La politique étrangère du président américain Donald Trump repose sur un ensemble d’embargos économiques sévères, chacun destinés à effrayer, contraindre, voire affamer le pays ciblé, afin que celui-ci accède aux exigences des États-Unis. Bien que cette pratique soit moins violente que l’intervention de l’armée, et qu’un blocus s’opère financièrement plutôt que militairement, les conséquences se révèlent souvent très lourdes pour les populations civiles.
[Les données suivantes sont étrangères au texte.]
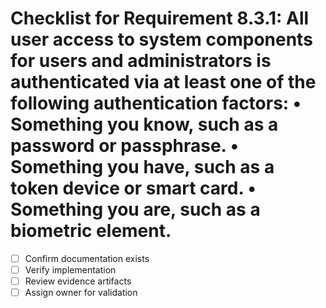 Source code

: # Checklist for Requirement 8.3.1: All user access to system components for users and administrators is authenticated via at least one of the following authentication factors: • Something you know, such as a password or passphrase. • Something you have, such as a token device or smart card. • Something you are, such as a biometric element.

- [ ] Confirm documentation exists
- [ ] Verify implementation
- [ ] Review evidence artifacts
- [ ] Assign owner for validation
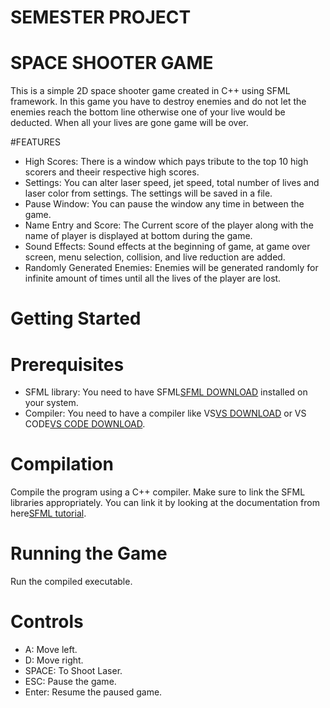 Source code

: # SEMESTER PROJECT

# SPACE SHOOTER GAME

This is a simple 2D space shooter game created in C++ using SFML framework. In this game you have to destroy enemies and do not let the enemies reach the bottom line otherwise one of your live would be deducted. When all your lives are gone game will be over.

#FEATURES
- High Scores: There is a window which pays tribute to the top 10 high scorers and theeir respective high scores.
- Settings: You can alter laser speed, jet speed, total number of lives and laser color from settings. The settings will be saved in a file.
- Pause Window: You can pause the window any time in  between the game.
- Name Entry and Score: The Current score of the player along with the name of player is displayed at bottom during the game.
- Sound Effects: Sound effects at the beginning of game, at game over screen, menu selection, collision, and live reduction are added.
- Randomly Generated Enemies: Enemies will be generated randomly for infinite amount of times until all the lives of the player are lost.

# Getting Started

# Prerequisites
- SFML library: You need to have SFML[SFML DOWNLOAD](https://www.sfml-dev.org/download.php) installed on your system.
- Compiler: You need to have a compiler like VS[VS DOWNLOAD](https://visualstudio.microsoft.com/downloads/) or VS CODE[VS CODE DOWNLOAD](https://code.visualstudio.com/download).

# Compilation
Compile the program using a C++ compiler. Make sure to link the SFML libraries appropriately. You can link it by looking at the documentation from here[SFML tutorial](https://www.sfml-dev.org/tutorials/2.6/).

# Running the Game
Run the compiled executable.

# Controls
- A: Move left.
- D: Move right.
- SPACE: To Shoot Laser. 
- ESC: Pause the game.
- Enter: Resume the paused game.
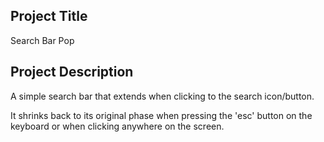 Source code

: ## Project Title

Search Bar Pop

## Project Description

A simple search bar that extends when clicking to the search icon/button.

It shrinks back to its original phase when pressing the 'esc' button on the keyboard or when clicking anywhere on the screen.
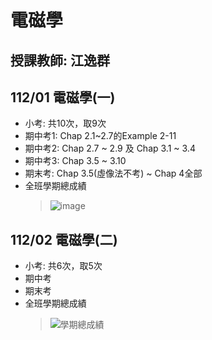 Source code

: # 電磁學
## 授課教師: 江逸群
## 112/01 電磁學(一)
- 小考: 共10次，取9次
- 期中考1: Chap 2.1~2.7的Example 2-11
- 期中考2: Chap 2.7 ~ 2.9 及 Chap 3.1 ~ 3.4
- 期中考3: Chap 3.5 ~ 3.10
- 期末考: Chap 3.5(虛像法不考) ~ Chap 4全部
- 全班學期總成績
  >![image](https://github.com/yclinlinlin/Electromagnetics/assets/133002084/6c59ee85-5a50-4a69-8527-50e43cbea863)

## 112/02 電磁學(二)
- 小考: 共6次，取5次
- 期中考
- 期末考
- 全班學期總成績
  >![學期總成績](https://github.com/yclinlinlin/Electromagnetics/assets/133002084/fa428a18-baf6-400f-8a22-384b592d0972)
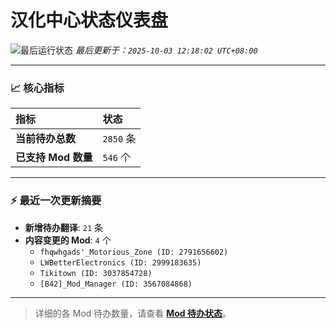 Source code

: # 汉化中心状态仪表盘

![最后运行状态](https://img.shields.io/badge/Last%20Run-Success-green)
*最后更新于：`2025-10-03 12:18:02 UTC+08:00`*

---

### 📈 **核心指标**

| 指标 | 状态 |
| :--- | :--- |
| **当前待办总数** | ``2850`` 条 |
| **已支持 Mod 数量** | ``546`` 个 |

---

### ⚡ **最近一次更新摘要**

*   **新增待办翻译**: `21` 条
*   **内容变更的 Mod**: `4` 个
    *   `fhqwhgads'_Motorious_Zone (ID: 2791656602)`
    *   `LWBetterElectronics (ID: 2999183635)`
    *   `Tikitown (ID: 3037854728)`
    *   `[B42]_Mod_Manager (ID: 3567084868)`

---

> 详细的各 Mod 待办数量，请查看 [**Mod 待办状态**](MOD_TODO_STATUS.md)。
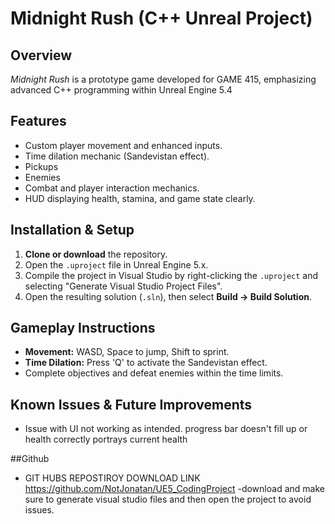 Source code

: ﻿# Midnight Rush (C++ Unreal Project)

## Overview
*Midnight Rush* is a prototype game developed for GAME 415, emphasizing advanced C++ programming within Unreal Engine 5.4

## Features
- Custom player movement and enhanced inputs.
- Time dilation mechanic (Sandevistan effect).
- Pickups
- Enemies
- Combat and player interaction mechanics.
- HUD displaying health, stamina, and game state clearly.

## Installation & Setup
1. **Clone or download** the repository.
2. Open the `.uproject` file in Unreal Engine 5.x.
3. Compile the project in Visual Studio by right-clicking the `.uproject` and selecting "Generate Visual Studio Project Files".
4. Open the resulting solution (`.sln`), then select **Build → Build Solution**.

## Gameplay Instructions
- **Movement:** WASD, Space to jump, Shift to sprint.
- **Time Dilation:** Press 'Q' to activate the Sandevistan effect.
- Complete objectives and defeat enemies within the time limits.

## Known Issues & Future Improvements
- Issue with UI not working as intended. progress bar doesn't fill up or health correctly portrays current health

##Github
- GIT HUBS REPOSTIROY DOWNLOAD LINK
https://github.com/NotJonatan/UE5_CodingProject
-download and make sure to generate visual studio files and then open the project to avoid issues. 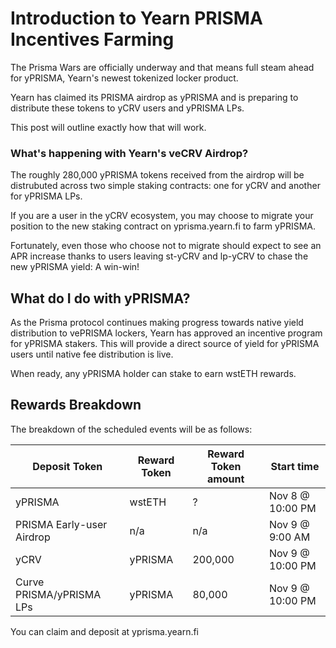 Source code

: # Introduction to Yearn PRISMA Incentives Farming

The Prisma Wars are officially underway and that means full steam ahead for yPRISMA, Yearn's newest tokenized locker product.

Yearn has claimed its PRISMA airdrop as yPRISMA and is preparing to distribute these tokens to yCRV users and yPRISMA LPs. 

This post will outline exactly how that will work.

### What's happening with Yearn's veCRV Airdrop?

The roughly 280,000 yPRISMA tokens received from the airdrop will be distrubuted across two simple staking contracts: one for yCRV and another for yPRISMA LPs.

If you are a user in the yCRV ecosystem, you may choose to migrate your position to the new staking contract on yprisma.yearn.fi to farm yPRISMA. 

Fortunately, even those who choose not to migrate should expect to see an APR increase thanks to users leaving st-yCRV and lp-yCRV to chase the new yPRISMA yield: A win-win!

## What do I do with yPRISMA?

As the Prisma protocol continues making progress towards native yield distribution to vePRISMA lockers, Yearn has approved an incentive program for yPRISMA stakers. This will provide a direct source of yield for yPRISMA users until native fee distribution is live.

When ready, any yPRISMA holder can stake to earn wstETH rewards.

## Rewards Breakdown

The breakdown of the scheduled events will be as follows:

| Deposit Token | Reward Token | Reward Token amount | Start time|
| -------- | -------- | -------- |----|
| yPRISMA     | wstETH    | ?    |Nov 8 @ 10:00 PM|
| PRISMA Early-user Airdrop | n/a    | n/a    |Nov 9 @ 9:00 AM|
| yCRV     | yPRISMA     | 200,000     | Nov 9 @ 10:00 PM |
| Curve PRISMA/yPRISMA LPs     | yPRISMA    | 80,000     | Nov 9 @ 10:00 PM |

You can claim and deposit at yprisma.yearn.fi
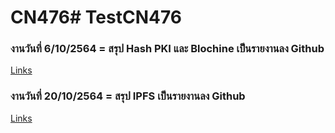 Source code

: # CN476# TestCN476

### งานวันที่ 6/10/2564 = สรุป Hash PKI และ Blochine เป็นรายงานลง Github
[Links](https://github.com/6110613103/CN476/blob/main/hash_blockchain.md)

### งานวันที่ 20/10/2564 = สรุป IPFS เป็นรายงานลง Github
[Links](https://github.com/6110613103/CN476/blob/main/IPFS.md)
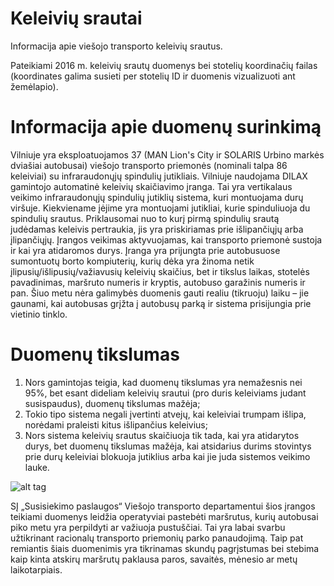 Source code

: # Keleivių srautai

Informacija apie viešojo transporto keleivių srautus.

Pateikiami 2016 m. keleivių srautų duomenys bei stotelių koordinačių failas (koordinates galima susieti per stotelių ID ir duomenis vizualizuoti ant žemėlapio).

# Informacija apie duomenų surinkimą

Vilniuje yra eksploatuojamos 37 (MAN Lion's City ir SOLARIS Urbino markės dviašiai autobusai) viešojo transporto priemonės (nominali talpa 86 keleiviai) su infraraudonųjų spindulių jutikliais. Vilniuje naudojama DILAX gamintojo automatinė keleivių skaičiavimo įranga. Tai yra vertikalaus veikimo infraraudonųjų spindulių jutiklių sistema, kuri montuojama durų viršuje. Kiekviename įėjime yra montuojami jutikliai, kurie spinduliuoja du spindulių srautus. Priklausomai nuo to kurį pirmą spindulių srautą judėdamas keleivis pertraukia, jis yra priskiriamas prie išlipančiųjų arba įlipančiųjų. Įrangos veikimas aktyvuojamas, kai transporto priemonė sustoja ir kai yra atidaromos durys. Įranga yra prijungta prie autobusuose sumontuotų borto kompiuterių, kurių dėka yra žinoma netik įlipusių/išlipusių/važiavusių keleivių skaičius, bet ir tikslus laikas, stotelės pavadinimas, maršruto numeris ir kryptis, autobuso garažinis numeris ir pan. Šiuo metu nėra galimybės duomenis gauti realiu (tikruoju) laiku – jie gaunami, kai autobusas grįžta į autobusų parką ir sistema prisijungia prie vietinio tinklo.

# Duomenų tikslumas

1. Nors gamintojas teigia, kad duomenų tikslumas yra nemažesnis nei 95%, bet esant dideliam keleivių srautui (pro duris keleiviams judant susispaudus), duomenų tikslumas mažėja;
2. Tokio tipo sistema negali įvertinti atvejų, kai keleiviai trumpam išlipa, norėdami praleisti kitus išlipančius keleivius;
3. Nors sistema keleivių srautus skaičiuoja tik tada, kai yra atidarytos durys, bet duomenų tikslumas mažėja, kai atsidarius durims stovintys prie durų keleiviai blokuoja jutiklius arba kai jie juda sistemos veikimo lauke.

![alt tag](http://www.21stplc.com/files/7614/2356/7388/apc-explained.jpg)

SĮ „Susisiekimo paslaugos“ Viešojo transporto departamentui šios įrangos teikiami duomenys leidžia operatyviai pastebėti maršrutus, kurių autobusai piko metu yra perpildyti ar važiuoja pustuščiai. Tai yra labai svarbu užtikrinant racionalų transporto priemonių parko panaudojimą. Taip pat remiantis šiais duomenimis yra tikrinamas skundų pagrįstumas bei stebima kaip kinta atskirų maršrutų paklausa paros, savaitės, mėnesio ar metų laikotarpiais.

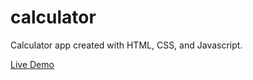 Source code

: # calculator
Calculator app created with HTML, CSS, and Javascript.

[Live Demo](https://coolaboutit.github.io/calculator/) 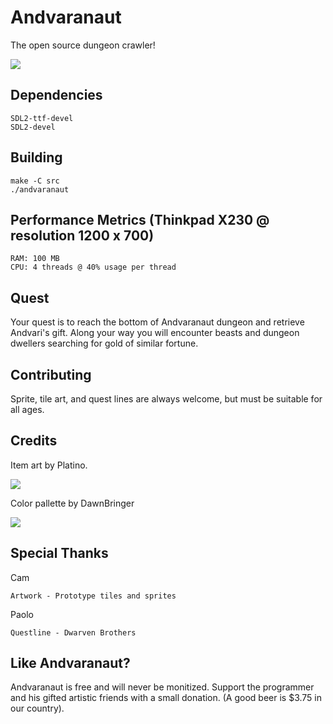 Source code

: # Andvaranaut

The open source dungeon crawler!

![](art/screenshots/2018-12-21-051827_800x400_scrot.png)

## Dependencies
    SDL2-ttf-devel
    SDL2-devel

## Building
    make -C src
    ./andvaranaut

## Performance Metrics (Thinkpad X230 @ resolution 1200 x 700)
    RAM: 100 MB
    CPU: 4 threads @ 40% usage per thread

## Quest
Your quest is to reach the bottom of Andvaranaut dungeon and retrieve Andvari's gift.
Along your way you will encounter beasts and dungeon dwellers searching for gold of similar fortune.

## Contributing
Sprite, tile art, and quest lines are always welcome, but must be suitable for all ages.

## Credits
Item art by Platino.

![](art/screenshots/platino.png)

Color pallette by DawnBringer

![](art/screenshots/bigfoot_v3.png)

## Special Thanks
Cam

    Artwork - Prototype tiles and sprites

Paolo

    Questline - Dwarven Brothers

## Like Andvaranaut?
Andvaranaut is free and will never be monitized.
Support the programmer and his gifted artistic friends with a small donation.
(A good beer is $3.75 in our country).
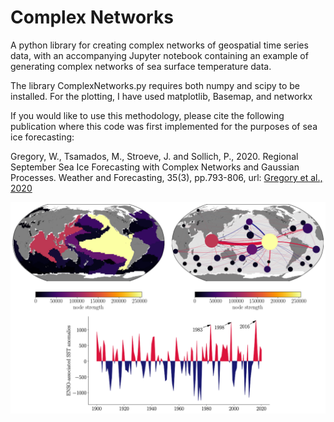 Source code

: # Complex Networks
A python library for creating complex networks of geospatial time series data, with an accompanying Jupyter notebook containing an example of generating complex networks of sea surface temperature data.

The library ComplexNetworks.py requires both numpy and scipy to be installed.
For the plotting, I have used matplotlib, Basemap, and networkx

If you would like to use this methodology, please cite the following publication where this code was first implemented for the purposes of sea ice forecasting:

Gregory, W., Tsamados, M., Stroeve, J. and Sollich, P., 2020. Regional September Sea Ice Forecasting with Complex Networks and Gaussian Processes. Weather and Forecasting, 35(3), pp.793-806, url: [Gregory et al., 2020](https://discovery.ucl.ac.uk/id/eprint/10091542/1/Gregory_wafd190107.pdf)



![alt text](https://github.com/William-gregory/ComplexNetworks/blob/main/images/SST_networks.png)
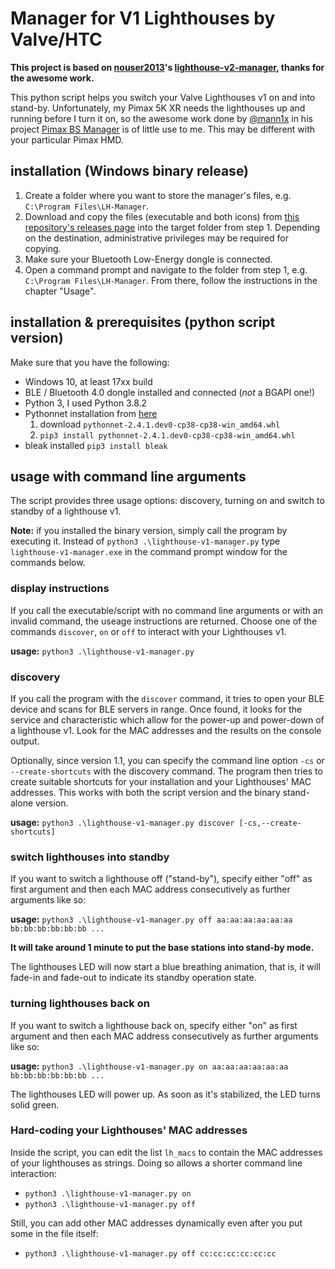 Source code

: # Manager for V1 Lighthouses by Valve/HTC

__This project is based on [nouser2013](https://github.com/nouser2013)'s [lighthouse-v2-manager](https://github.com/nouser2013/lighthouse-v2-manager), thanks for the awesome work.__

This python script helps you switch your Valve Lighthouses v1 on and into stand-by. Unfortunately, my Pimax 5K XR needs the lighthouses up and running before I turn it on, so the awesome work done by [@mann1x]( https://github.com/mann1x ) in his project [Pimax BS Manager](https://github.com/mann1x/pimax_bs_manager) is of little use to me. This may be different with your particular Pimax HMD.

## installation (Windows binary release)
1. Create a folder where you want to store the manager's files, e.g. `C:\Program Files\LH-Manager`. 
1. Download and copy the files (executable and both icons) from [this repository's releases page](https://github.com/ihaian/lighthouse-v1-manager/releases) into the target folder from step 1. Depending on the destination, administrative privileges may be required for copying.
1. Make sure your Bluetooth Low-Energy dongle is connected.
1. Open a command prompt and navigate to the folder from step 1, e.g. `C:\Program Files\LH-Manager`. From there, follow the instructions in the chapter "Usage".

## installation & prerequisites (python script version)
Make sure that you have the following:
* Windows 10, at least 17xx build 
* BLE / Bluetooth 4.0 dongle installed and connected (*not* a BGAPI one!)
* Python 3, I used Python 3.8.2
* Pythonnet installation from [here](https://www.lfd.uci.edu/~gohlke/pythonlibs/#pythonnet)
  1. download `pythonnet‑2.4.1.dev0‑cp38‑cp38‑win_amd64.whl` 
  2. `pip3 install pythonnet‑2.4.1.dev0‑cp38‑cp38‑win_amd64.whl`
* bleak installed `pip3 install bleak` 

## usage with command line arguments
The script provides three usage options: discovery, turning on and switch to standby of a lighthouse v1.

**Note:** if you installed the binary version, simply call the program by executing it. Instead of `python3 .\lighthouse-v1-manager.py` type `lighthouse-v1-manager.exe` in the command prompt window for the commands below.

### display instructions
If you call the executable/script with no command line arguments or with an invalid command, the useage instructions are returned. Choose one of the commands `discover`, `on` or `off` to interact with your Lighthouses v1.

**usage:** `python3 .\lighthouse-v1-manager.py`

### discovery
If you call the program with the `discover` command, it tries to open your BLE device and scans for BLE servers in range. Once found, it looks for the service and characteristic which allow for the power-up and power-down of a lighthouse v1. Look for the MAC addresses and the results on the console output.

Optionally, since version 1.1, you can specify the command line option `-cs` or `--create-shortcuts` with the discovery command. The program then tries to create suitable shortcuts for your installation and your Lighthouses' MAC addresses. This works with both the script version and the binary stand-alone version.

**usage:** `python3 .\lighthouse-v1-manager.py discover [-cs,--create-shortcuts]`

### switch lighthouses into standby
If you want to switch a lighthouse off ("stand-by"), specify either "off" as first argument and then each MAC address consecutively as further arguments like so:

**usage:** `python3 .\lighthouse-v1-manager.py off aa:aa:aa:aa:aa:aa bb:bb:bb:bb:bb:bb ...`

__It will take around 1 minute to put the base stations into stand-by mode.__

The lighthouses LED will now start a blue breathing animation, that is, it will fade-in and fade-out to indicate its standby operation state.

### turning lighthouses back on
If you want to switch a lighthouse back on, specify either "on" as first argument and then each MAC address consecutively as further arguments like so:

**usage:** `python3 .\lighthouse-v1-manager.py on aa:aa:aa:aa:aa:aa bb:bb:bb:bb:bb:bb ...`

The lighthouses LED will power up. As soon as it's stabilized, the LED turns solid green.

### Hard-coding your Lighthouses' MAC addresses
Inside the script, you can edit the list `lh_macs` to contain the MAC addresses of your lighthouses as strings. Doing so allows a shorter command line interaction:
* `python3 .\lighthouse-v1-manager.py on`
* `python3 .\lighthouse-v1-manager.py off`

Still, you can add other MAC addresses dynamically even after you put some in the file itself:
* `python3 .\lighthouse-v1-manager.py off cc:cc:cc:cc:cc:cc`
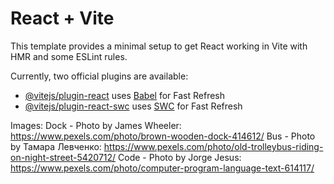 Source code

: # React + Vite

This template provides a minimal setup to get React working in Vite with HMR and some ESLint rules.

Currently, two official plugins are available:

- [@vitejs/plugin-react](https://github.com/vitejs/vite-plugin-react/blob/main/packages/plugin-react/README.md) uses [Babel](https://babeljs.io/) for Fast Refresh
- [@vitejs/plugin-react-swc](https://github.com/vitejs/vite-plugin-react-swc) uses [SWC](https://swc.rs/) for Fast Refresh

Images: 
Dock - Photo by James Wheeler: https://www.pexels.com/photo/brown-wooden-dock-414612/
Bus - Photo by Тамара Левченко: https://www.pexels.com/photo/old-trolleybus-riding-on-night-street-5420712/
Code - Photo by Jorge Jesus: https://www.pexels.com/photo/computer-program-language-text-614117/ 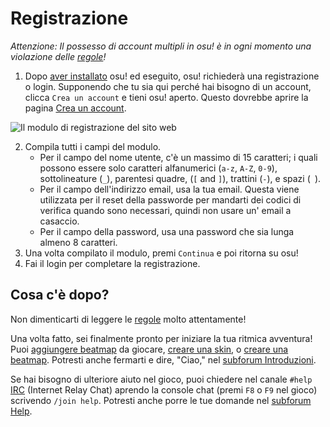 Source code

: # Registrazione

*Attenzione: Il possesso di account multipli in osu! è in ogni momento una violazione delle [regole](/wiki/Rules)!*

1.  Dopo [aver installato](/wiki/installation) osu! ed eseguito, osu! richiederà una registrazione o login. Supponendo che tu sia qui perché hai bisogno di un account, clicca `Crea un account` e tieni osu! aperto. Questo dovrebbe aprire la pagina [Crea un account](https://osu.ppy.sh/p/register).

![Il modulo di registrazione del sito web](img/register.jpg "Il modulo di registrazione")

2.  Compila tutti i campi del modulo.
    -   Per il campo del nome utente, c'è un massimo di 15 caratteri; i quali possono essere solo caratteri alfanumerici (`a-z`, `A-Z`, `0-9`), sottolineature (`_`), parentesi quadre, (`[` and `]`), trattini (`-`), e spazi (` `).
    -   Per il campo dell'indirizzo email, usa la tua email. Questa viene utilizzata per il reset della passworde per mandarti dei codici di verifica quando sono necessari, quindi non usare un' email a casaccio.
    -   Per il campo della password, usa una password che sia lunga almeno 8 caratteri.
3.  Una volta compilato il modulo, premi `Continua` e poi ritorna su osu!
4.  Fai il login per completare la registrazione.

## Cosa c'è dopo?

Non dimenticarti di leggere le [regole](/wiki/Rules) molto attentamente!

Una volta fatto, sei finalmente pronto per iniziare la tua ritmica avventura! Puoi [aggiungere beatmap](/wiki/installation#adding-beatmapsets) da giocare, [creare una skin](/wiki/skinning), o [creare una beatmap](/wiki/beatmapping). Potresti anche fermarti e dire, "Ciao," nel [subforum Introduzioni](/community/forums/8).

Se hai bisogno di ulteriore aiuto nel gioco, puoi chiedere nel canale `#help` [IRC](/wiki/IRC) (Internet Relay Chat) aprendo la console chat (premi `F8` o `F9` nel gioco) scrivendo `/join help`. Potresti anche porre le tue domande nel [subforum Help](/community/forums/5).
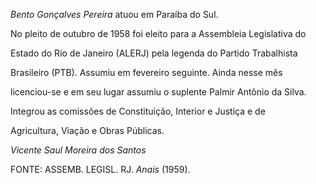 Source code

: 

*Bento Gonçalves Pereira* atuou em Paraíba do Sul.



No pleito de outubro de 1958 foi eleito para a Assembleia Legislativa do

Estado do Rio de Janeiro (ALERJ) pela legenda do Partido Trabalhista

Brasileiro (PTB). Assumiu em fevereiro seguinte. Ainda nesse mês

licenciou-se e em seu lugar assumiu o suplente Palmir Antônio da Silva.



Integrou as comissões de Constituição, Interior e Justiça e de

Agricultura, Viação e Obras Públicas.



*Vicente Saul Moreira dos Santos*



FONTE: ASSEMB. LEGISL. RJ. *Anais* (1959).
Il est par conséquent nécessaire que les embargos économiques imposés par les États-Unis soient soumis à l’examen du Conseil de sécurité des Nations Unies, sous le prisme du droit international et de la Charte de l’ONU.

 

Lors de sa campagne présidentielle de 2016, Trump s’est dit opposé au recours fréquent à la force militaire des États-Unis au Moyen-Orient. Entre 1990 et 2016, l’Amérique a mené une guerre en l’Irak à deux reprises (en 1990 et 2003), de même qu’en Afghanistan (2001), en Lybie (2011) et en Syrie (2012). Le pays a également participé à de nombreuses interventions militaires de moindre envergure (au Mali, en Somalie, au Yémen, et ailleurs). Si la guerre en Syrie est souvent décrite comme une guerre civile, il s’agit en réalité d’une guerre pour un changement de régime, conduite par les États-Unis et l’Arabie saoudite dans le cadre d’une opération initiée par la présidence américaine et baptisée Timber Sycamore.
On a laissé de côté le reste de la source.